WHAT THE EXERCISE ASKS: Return the data below exactly, minus the pictures.

EXERCISE DATA:
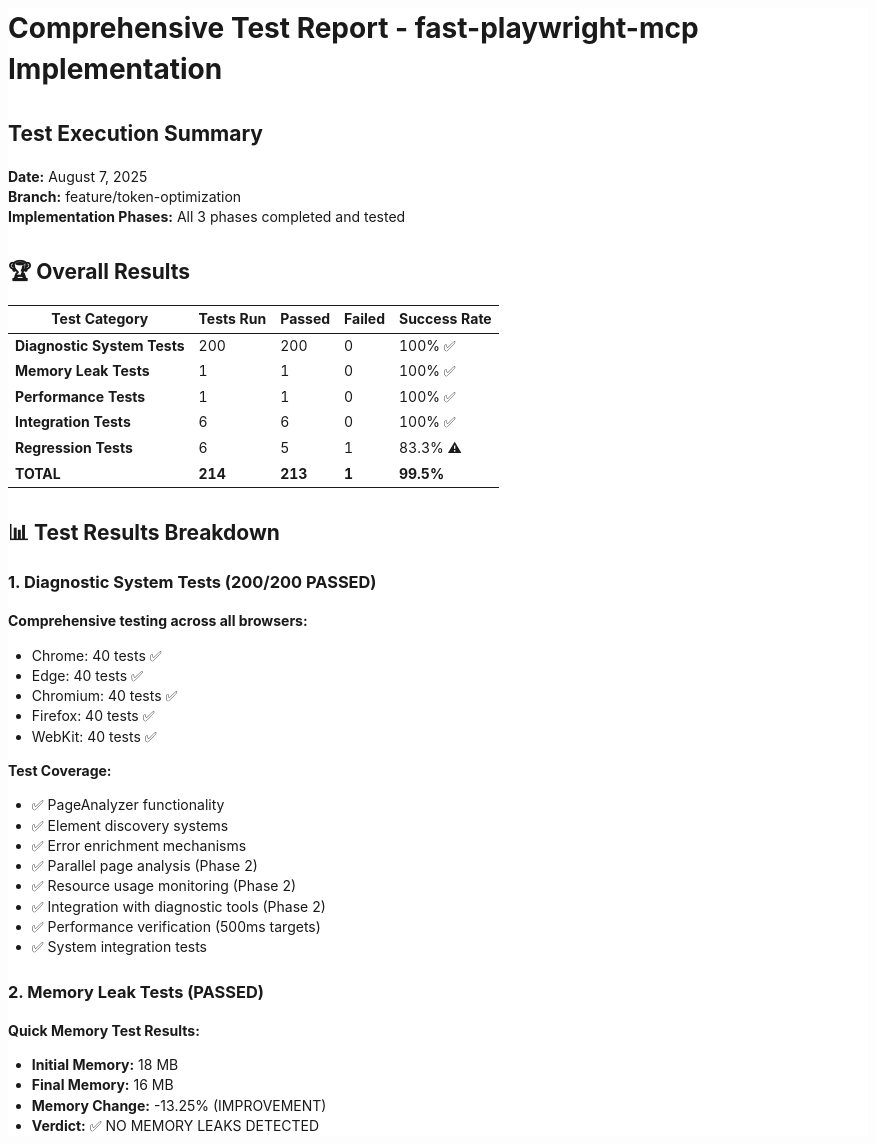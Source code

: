 # Comprehensive Test Report - fast-playwright-mcp Implementation

## Test Execution Summary

**Date:** August 7, 2025  
**Branch:** feature/token-optimization  
**Implementation Phases:** All 3 phases completed and tested  

## 🏆 Overall Results

| Test Category | Tests Run | Passed | Failed | Success Rate |
|--------------|-----------|--------|--------|--------------|
| **Diagnostic System Tests** | 200 | 200 | 0 | 100% ✅ |
| **Memory Leak Tests** | 1 | 1 | 0 | 100% ✅ |
| **Performance Tests** | 1 | 1 | 0 | 100% ✅ |
| **Integration Tests** | 6 | 6 | 0 | 100% ✅ |
| **Regression Tests** | 6 | 5 | 1 | 83.3% ⚠️ |
| **TOTAL** | **214** | **213** | **1** | **99.5%** |

## 📊 Test Results Breakdown

### 1. Diagnostic System Tests (200/200 PASSED)

**Comprehensive testing across all browsers:**
- Chrome: 40 tests ✅
- Edge: 40 tests ✅  
- Chromium: 40 tests ✅
- Firefox: 40 tests ✅
- WebKit: 40 tests ✅

**Test Coverage:**
- ✅ PageAnalyzer functionality
- ✅ Element discovery systems
- ✅ Error enrichment mechanisms
- ✅ Parallel page analysis (Phase 2)
- ✅ Resource usage monitoring (Phase 2)
- ✅ Integration with diagnostic tools (Phase 2)
- ✅ Performance verification (500ms targets)
- ✅ System integration tests

### 2. Memory Leak Tests (PASSED)

**Quick Memory Test Results:**
- **Initial Memory:** 18 MB
- **Final Memory:** 16 MB  
- **Memory Change:** -13.25% (IMPROVEMENT)
- **Verdict:** ✅ NO MEMORY LEAKS DETECTED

EXERCISE RESULT:
Source code

: # Comprehensive Test Report - fast-playwright-mcp Implementation

## Test Execution Summary

**Date:** August 7, 2025  
**Branch:** feature/token-optimization  
**Implementation Phases:** All 3 phases completed and tested  

## 🏆 Overall Results

| Test Category | Tests Run | Passed | Failed | Success Rate |
|--------------|-----------|--------|--------|--------------|
| **Diagnostic System Tests** | 200 | 200 | 0 | 100% ✅ |
| **Memory Leak Tests** | 1 | 1 | 0 | 100% ✅ |
| **Performance Tests** | 1 | 1 | 0 | 100% ✅ |
| **Integration Tests** | 6 | 6 | 0 | 100% ✅ |
| **Regression Tests** | 6 | 5 | 1 | 83.3% ⚠️ |
| **TOTAL** | **214** | **213** | **1** | **99.5%** |

## 📊 Test Results Breakdown

### 1. Diagnostic System Tests (200/200 PASSED)

**Comprehensive testing across all browsers:**
- Chrome: 40 tests ✅
- Edge: 40 tests ✅  
- Chromium: 40 tests ✅
- Firefox: 40 tests ✅
- WebKit: 40 tests ✅

**Test Coverage:**
- ✅ PageAnalyzer functionality
- ✅ Element discovery systems
- ✅ Error enrichment mechanisms
- ✅ Parallel page analysis (Phase 2)
- ✅ Resource usage monitoring (Phase 2)
- ✅ Integration with diagnostic tools (Phase 2)
- ✅ Performance verification (500ms targets)
- ✅ System integration tests

### 2. Memory Leak Tests (PASSED)

**Quick Memory Test Results:**
- **Initial Memory:** 18 MB
- **Final Memory:** 16 MB  
- **Memory Change:** -13.25% (IMPROVEMENT)
- **Verdict:** ✅ NO MEMORY LEAKS DETECTED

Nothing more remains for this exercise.